Dans cette situation, on est tous sur le front, tous côte à côte, et personne ne fait de différence entre les bénévoles et les professionnels. Qu'on soit bénévole ou pompier, on fait tous partie des secours, on est tous au même rang. Dans le feu de l'action, à aucun moment on ne se demande "Mais qu'est-ce qu'on fait là ?" On est citoyens français. C'était notre manière d'aider, de faire quelque chose, c'était une évidence. On est là pour sauver des vies. Vu le nombre de blessés, on a agi, exactement comme le faisaient les pompiers.
Nous ne sommes pas rentrés au Bataclan. Ce n'était pas encore complètement sécurisé, et puis il y avait beaucoup de corps de personnes décédées. C'est un impact psychologique énorme et, là, ce n'est simplement pas notre métier.
"Quand le dernier autocar est parti, j'ai réalisé l'abomination que l'on venait de vivre"
Une fois les blessés pris en charge, nous avons aidé à évacuer les autres victimes par bus. Il y en avait des centaines.

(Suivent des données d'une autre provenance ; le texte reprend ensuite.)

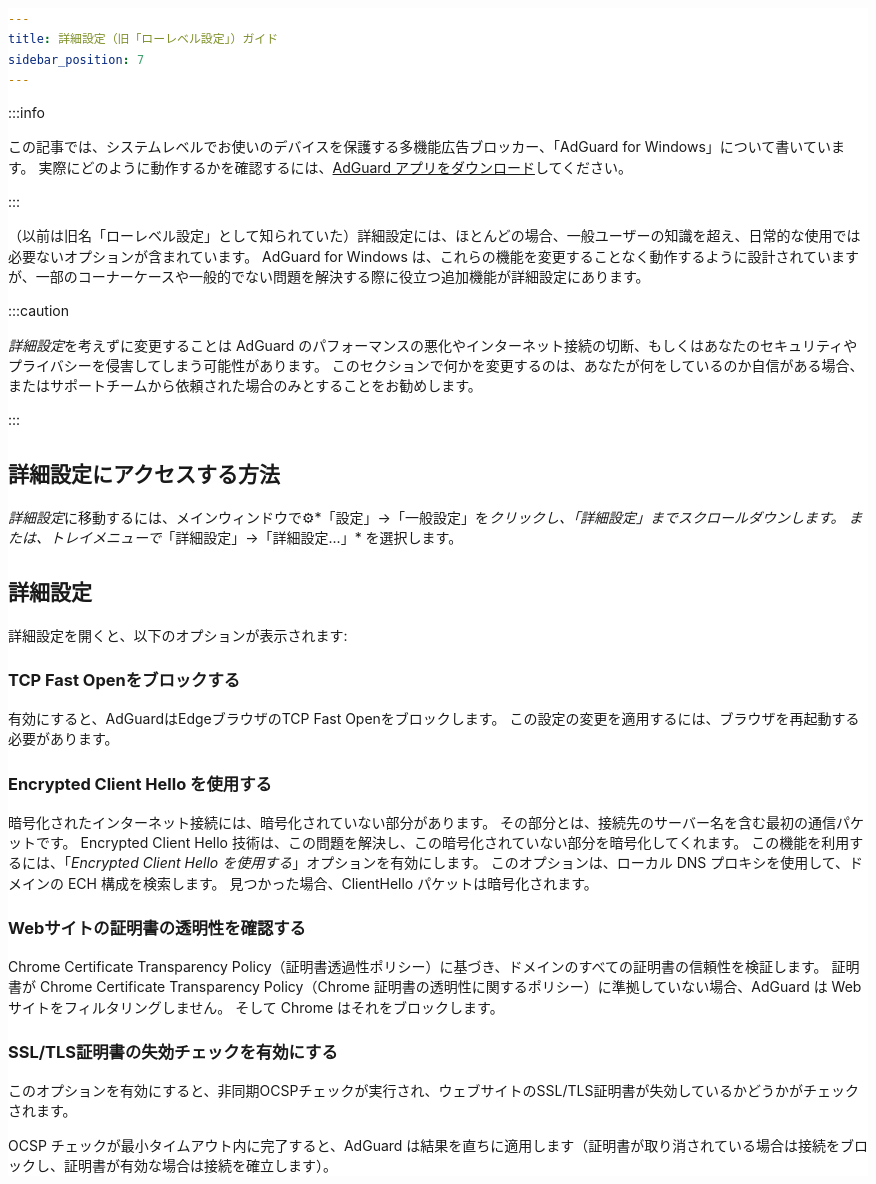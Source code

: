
 ```yaml
---
title: 詳細設定（旧「ローレベル設定」）ガイド
sidebar_position: 7
---
```


:::info

この記事では、システムレベルでお使いのデバイスを保護する多機能広告ブロッカー、「AdGuard for Windows」について書いています。 実際にどのように動作するかを確認するには、[AdGuard アプリをダウンロード](https://agrd.io/download-kb-adblock)してください。

:::

（以前は旧名「ローレベル設定」として知られていた）詳細設定には、ほとんどの場合、一般ユーザーの知識を超え、日常的な使用では必要ないオプションが含まれています。 AdGuard for Windows は、これらの機能を変更することなく動作するように設計されていますが、一部のコーナーケースや一般的でない問題を解決する際に役立つ追加機能が詳細設定にあります。

:::caution

*詳細設定*を考えずに変更することは AdGuard のパフォーマンスの悪化やインターネット接続の切断、もしくはあなたのセキュリティやプライバシーを侵害してしまう可能性があります。 このセクションで何かを変更するのは、あなたが何をしているのか自信がある場合、またはサポートチームから依頼された場合のみとすることをお勧めします。

:::

## 詳細設定にアクセスする方法

*詳細設定*に移動するには、メインウィンドウで⚙️*「設定」→「一般設定」を*クリックし、「*詳細設定*」までスクロールダウンします。 または、トレイメニューで*「詳細設定」→「詳細設定...」* を選択します。

## 詳細設定

詳細設定を開くと、以下のオプションが表示されます:

### TCP Fast Openをブロックする

有効にすると、AdGuardはEdgeブラウザのTCP Fast Openをブロックします。 この設定の変更を適用するには、ブラウザを再起動する必要があります。

### Encrypted Client Hello を使用する

暗号化されたインターネット接続には、暗号化されていない部分があります。 その部分とは、接続先のサーバー名を含む最初の通信パケットです。 Encrypted Client Hello 技術は、この問題を解決し、この暗号化されていない部分を暗号化してくれます。 この機能を利用するには、「*Encrypted Client Hello を使用する*」オプションを有効にします。 このオプションは、ローカル DNS プロキシを使用して、ドメインの ECH 構成を検索します。 見つかった場合、ClientHello パケットは暗号化されます。

### Webサイトの証明書の透明性を確認する

Chrome Certificate Transparency Policy（証明書透過性ポリシー）に基づき、ドメインのすべての証明書の信頼性を検証します。 証明書が Chrome Certificate Transparency Policy（Chrome 証明書の透明性に関するポリシー）に準拠していない場合、AdGuard は Web サイトをフィルタリングしません。 そして Chrome はそれをブロックします。

### SSL/TLS証明書の失効チェックを有効にする

このオプションを有効にすると、非同期OCSPチェックが実行され、ウェブサイトのSSL/TLS証明書が失効しているかどうかがチェックされます。

OCSP チェックが最小タイムアウト内に完了すると、AdGuard は結果を直ちに適用します（証明書が取り消されている場合は接続をブロックし、証明書が有効な場合は接続を確立します）。

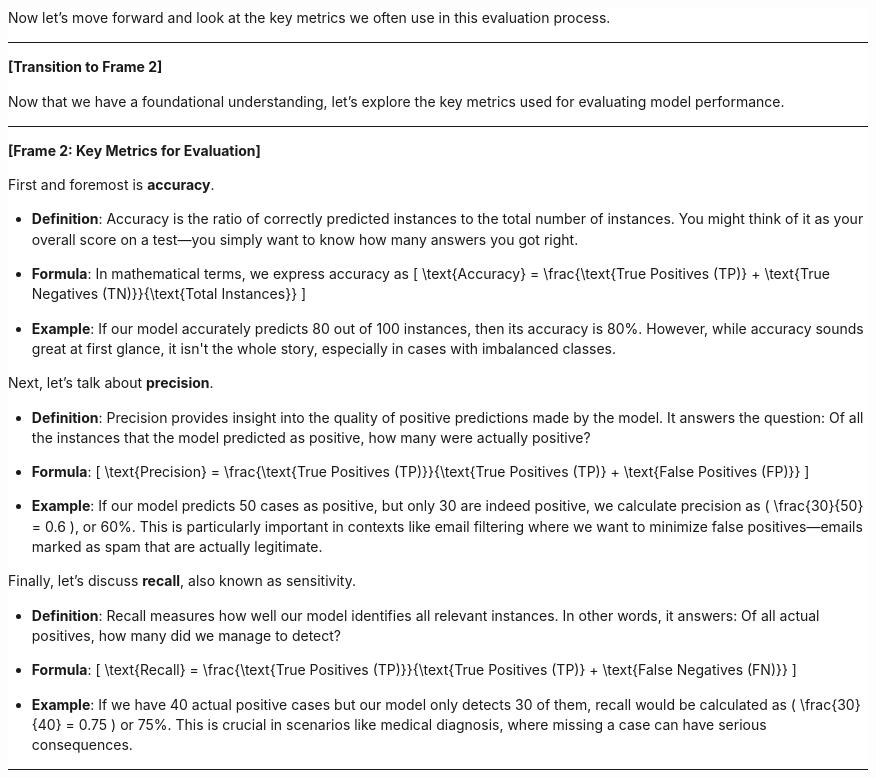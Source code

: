 Now let’s move forward and look at the key metrics we often use in this evaluation process.

---

**[Transition to Frame 2]**

Now that we have a foundational understanding, let’s explore the key metrics used for evaluating model performance.

---

**[Frame 2: Key Metrics for Evaluation]**

First and foremost is **accuracy**. 

- **Definition**: Accuracy is the ratio of correctly predicted instances to the total number of instances. You might think of it as your overall score on a test—you simply want to know how many answers you got right.
  
- **Formula**: In mathematical terms, we express accuracy as
  \[
  \text{Accuracy} = \frac{\text{True Positives (TP)} + \text{True Negatives (TN)}}{\text{Total Instances}}
  \]
  
- **Example**: If our model accurately predicts 80 out of 100 instances, then its accuracy is 80%. However, while accuracy sounds great at first glance, it isn't the whole story, especially in cases with imbalanced classes.

Next, let’s talk about **precision**.

- **Definition**: Precision provides insight into the quality of positive predictions made by the model. It answers the question: Of all the instances that the model predicted as positive, how many were actually positive?
  
- **Formula**:
  \[
  \text{Precision} = \frac{\text{True Positives (TP)}}{\text{True Positives (TP)} + \text{False Positives (FP)}}
  \]
  
- **Example**: If our model predicts 50 cases as positive, but only 30 are indeed positive, we calculate precision as \( \frac{30}{50} = 0.6 \), or 60%. This is particularly important in contexts like email filtering where we want to minimize false positives—emails marked as spam that are actually legitimate.

Finally, let’s discuss **recall**, also known as sensitivity.

- **Definition**: Recall measures how well our model identifies all relevant instances. In other words, it answers: Of all actual positives, how many did we manage to detect?
  
- **Formula**:
  \[
  \text{Recall} = \frac{\text{True Positives (TP)}}{\text{True Positives (TP)} + \text{False Negatives (FN)}}
  \]
  
- **Example**: If we have 40 actual positive cases but our model only detects 30 of them, recall would be calculated as \( \frac{30}{40} = 0.75 \) or 75%. This is crucial in scenarios like medical diagnosis, where missing a case can have serious consequences.

---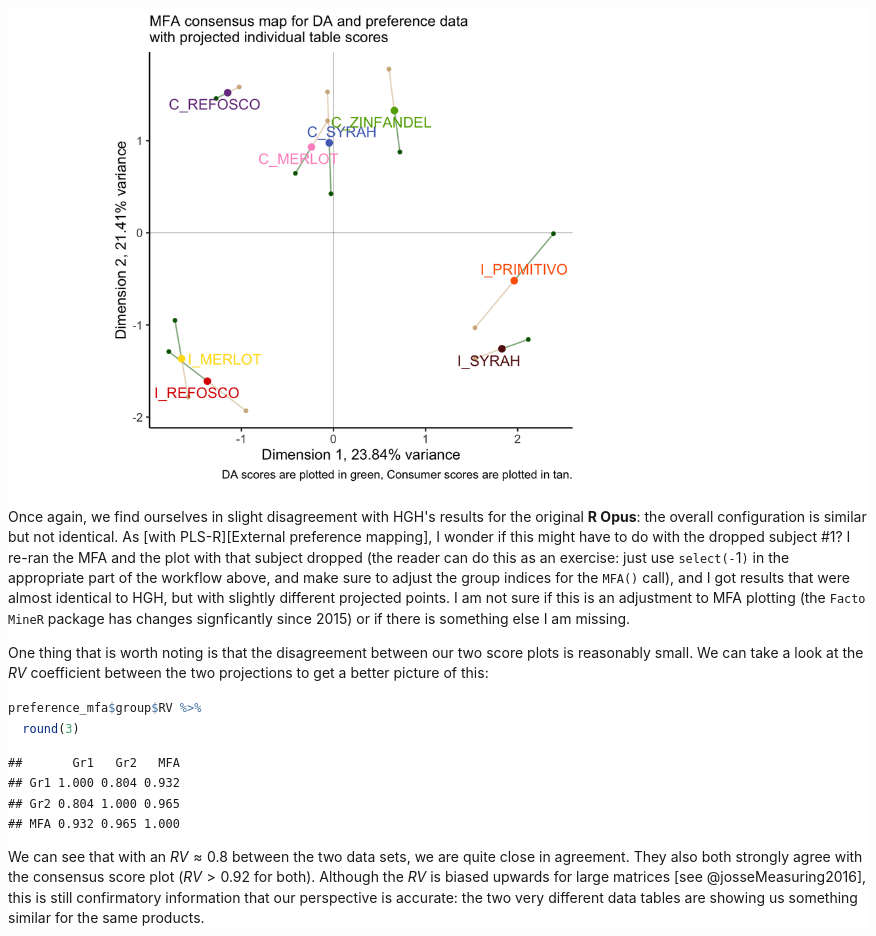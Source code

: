 <img src="12-MFA_files/figure-html/unnamed-chunk-9-1.png" width="672" />

Once again, we find ourselves in slight disagreement with HGH's results for the original **R Opus**: the overall configuration is similar but not identical.  As [with PLS-R][External preference mapping], I wonder if this might have to do with the dropped subject \#1?  I re-ran the MFA and the plot with that subject dropped (the reader can do this as an exercise: just use `select(-`1`)` in the appropriate part of the workflow above, and make sure to adjust the group indices for the `MFA()` call), and I got results that were almost identical to HGH, but with slightly different projected points.  I am not sure if this is an adjustment to MFA plotting (the `FactoMineR` package has changes signficantly since 2015) or if there is something else I am missing.

One thing that is worth noting is that the disagreement between our two score plots is reasonably small.  We can take a look at the $RV$ coefficient between the two projections to get a better picture of this:


```r
preference_mfa$group$RV %>%
  round(3)
```

```
##       Gr1   Gr2   MFA
## Gr1 1.000 0.804 0.932
## Gr2 0.804 1.000 0.965
## MFA 0.932 0.965 1.000
```
We can see that with an $RV\approx0.8$ between the two data sets, we are quite close in agreement. They also both strongly agree with the consensus score plot ($RV>0.92$ for both).  Although the $RV$ is biased upwards for large matrices [see @josseMeasuring2016], this is still confirmatory information that our perspective is accurate: the two very different data tables are showing us something similar for the same products.
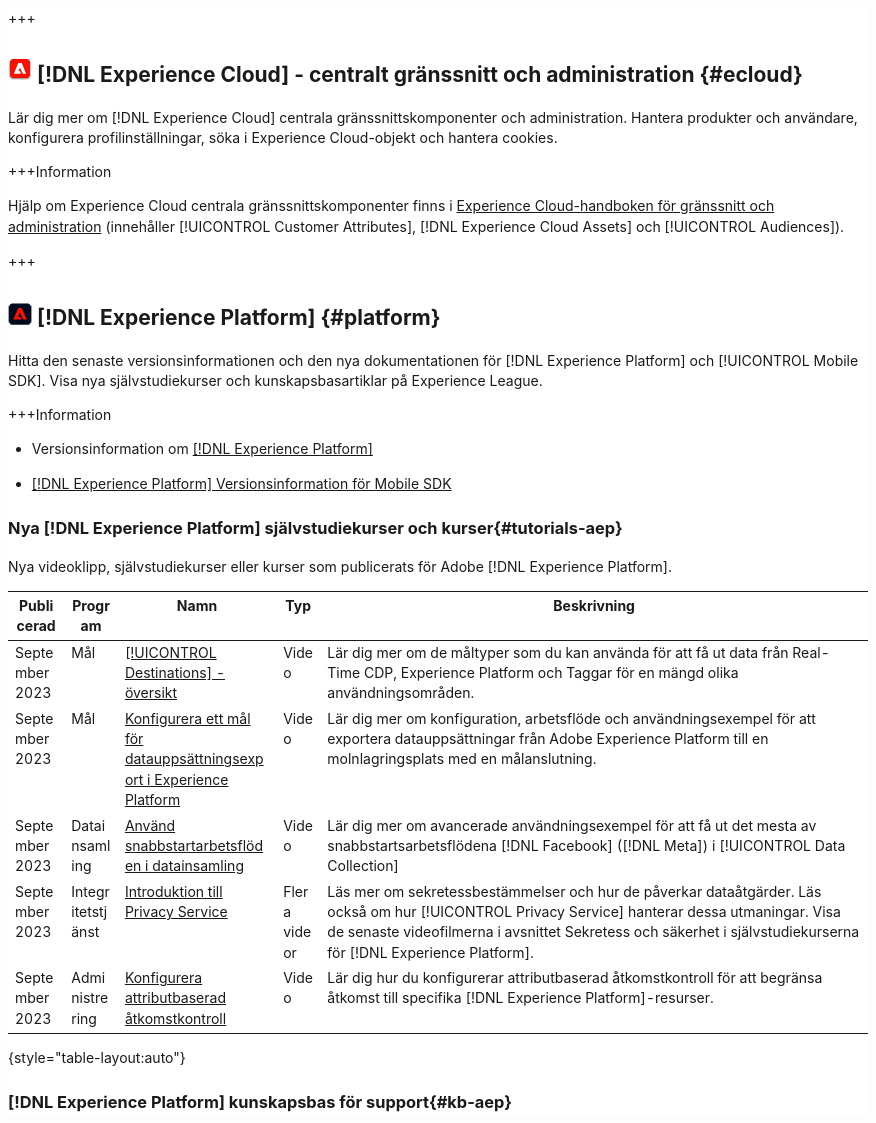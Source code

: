 +++

## ![Ikon](/assets/ec_appicon_24.png) [!DNL Experience Cloud] - centralt gränssnitt och administration {#ecloud}

Lär dig mer om [!DNL Experience Cloud] centrala gränssnittskomponenter och administration. Hantera produkter och användare, konfigurera profilinställningar, söka i Experience Cloud-objekt och hantera cookies.

+++Information

Hjälp om Experience Cloud centrala gränssnittskomponenter finns i [Experience Cloud-handboken för gränssnitt och administration](https://experienceleague.adobe.com/docs/core-services/interface/experience-cloud.html?lang=sv-SE) (innehåller [!UICONTROL Customer Attributes], [!DNL Experience Cloud Assets] och [!UICONTROL Audiences]).

+++

## ![Ikon](/assets/experience_platform_appicon_24.png) [!DNL Experience Platform] {#platform}

Hitta den senaste versionsinformationen och den nya dokumentationen för [!DNL Experience Platform] och [!UICONTROL Mobile SDK]. Visa nya självstudiekurser och kunskapsbasartiklar på Experience League.

+++Information

* Versionsinformation om [[!DNL Experience Platform] ](https://experienceleague.adobe.com/docs/experience-platform/release-notes/latest.html?lang=sv-SE)

* [[!DNL Experience Platform] Versionsinformation för Mobile SDK](https://developer.adobe.com/client-sdks/documentation/release-notes/)

### Nya [!DNL Experience Platform] självstudiekurser och kurser{#tutorials-aep}

Nya videoklipp, självstudiekurser eller kurser som publicerats för Adobe [!DNL Experience Platform].

| Publicerad | Program | Namn | Typ | Beskrivning |
| ----------| ---------- | ---------- | ---------- |---------- |
| September 2023 | Mål | [[!UICONTROL Destinations] - översikt](https://experienceleague.adobe.com/docs/platform-learn/tutorials/destinations/understanding-destinations.html?lang=sv-SE) | Video | Lär dig mer om de måltyper som du kan använda för att få ut data från Real-Time CDP, Experience Platform och Taggar för en mängd olika användningsområden. |
| September 2023 | Mål | [Konfigurera ett mål för datauppsättningsexport i Experience Platform](https://experienceleague.adobe.com/docs/platform-learn/tutorials/destinations/configure-dataset-export-destination.html?lang=sv-SE) | Video | Lär dig mer om konfiguration, arbetsflöde och användningsexempel för att exportera datauppsättningar från Adobe Experience Platform till en molnlagringsplats med en målanslutning. |
| September 2023 | Datainsamling | [Använd snabbstartarbetsflöden i datainsamling](https://experienceleague.adobe.com/docs/platform-learn/data-collection/event-forwarding/quick-start-workflows.html?lang=sv-SE) | Video | Lär dig mer om avancerade användningsexempel för att få ut det mesta av snabbstartsarbetsflödena [!DNL Facebook] ([!DNL Meta]) i [!UICONTROL Data Collection] |
| September 2023 | Integritetstjänst | [Introduktion till Privacy Service](https://experienceleague.adobe.com/docs/platform-learn/tutorials/privacy/introduction-to-privacy-services.html?lang=sv-SE) | Flera videor | Läs mer om sekretessbestämmelser och hur de påverkar dataåtgärder. Läs också om hur [!UICONTROL Privacy Service] hanterar dessa utmaningar. Visa de senaste videofilmerna i avsnittet Sekretess och säkerhet i självstudiekurserna för [!DNL Experience Platform]. |
| September 2023 | Administrering | [Konfigurera attributbaserad åtkomstkontroll](https://experienceleague.adobe.com/docs/platform-learn/tutorials/admin/configure-attribute-based-access-control.html?lang=sv-SE) | Video | Lär dig hur du konfigurerar attributbaserad åtkomstkontroll för att begränsa åtkomst till specifika [!DNL Experience Platform]-resurser. |

{style="table-layout:auto"}

### [!DNL Experience Platform] kunskapsbas för support{#kb-aep}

C'est quand le dernier autocar est parti que j'ai réalisé l'abomination que l'on venait de vivre. Les rues étaient silencieuses, l'ambiance très lourde. En échangeant quelques mots, nous nous sommes rendus compte que plus rien ne serait pareil. Qu'à partir de maintenant on pouvait tuer en pleine rue des inconnus, qui n'avaient jamais rien demandé à personne. Il n'y a pas de symbole, juste des jeunes qui étaient venus s'amuser. Sur le moment, on se forçait à rester concentrés, mais on s'est quand même fait très peur.
A cinq heures du matin, je rentre enfin chez moi. Je n'ai pas prévenu mes parents que j'étais sur le terrain, je ne voulais pas les inquiéter. Je préfère leur raconter le lendemain, une fois que tout est terminé et que le danger est écarté. Petit à petit, je prends conscience de l'ampleur du drame. Je sais que cette nuit-là restera marquée dans ma mémoire toute ma vie. Quand on n'y est pas, on ne peut pas comprendre à quel point c'était abominable.
"Très fiers" d'avoir pu sauver des vies
Pendant le week-end, collègues et amis nous félicitent d'avoir agi. Nous sommes très fiers d'avoir pu participer aux côtés des pompiers et sauver des vies. Leurs encouragements permettent de rester motivés, et montrent que ce que l'on fait a un véritable impact sur la vie des gens. Au fil des heures, la liste des victimes s'allonge, je suis soulagé de n'avoir perdu personne. Comme tout citoyen, nous avons peur, pour nous et pour les autres.
Le dimanche, nous nous sommes retrouvés pour faire le point. Je suis très fier de mes équipiers, de leur sang-froid. Certains sont très jeunes, et n'avaient pas beaucoup d'expérience de secouriste. C'est pour eux que l'épreuve est la plus dure. Il faut agir comme des professionnels et prendre une certaine distance. Nous voyons des choses difficiles, mais c'est ce qui nous forge.
"Maintenant, il faut penser à l'après"
Pour moi, c'est différent. En tant que gendarme autant que comme bénévole, j'ai dû faire face à des situations complexes. J'avais été déployé lors des attentats de Charlie Hebdo, j'avais pris en charge les proches, les témoins. Mais cette fois ces attentats sont arrivés dans tout Paris, ont fait des centaines de victimes et nous étions au cœur de tout ça. Jamais je n'avais vu une telle horreur. C'est la première fois que j'ai eu aussi peur.
Maintenant, nous allons en reparler, une cellule psychologique aide les bénévoles qui le demandent. Moi, je n'en ressens pas le besoin pour l'instant. Il s'agit maintenant de penser à l'après, de décortiquer nos actions et de continuer à s'améliorer. Car, étant donné le contexte actuel, nous savons tous une chose : l'horreur peut très bien se reproduire."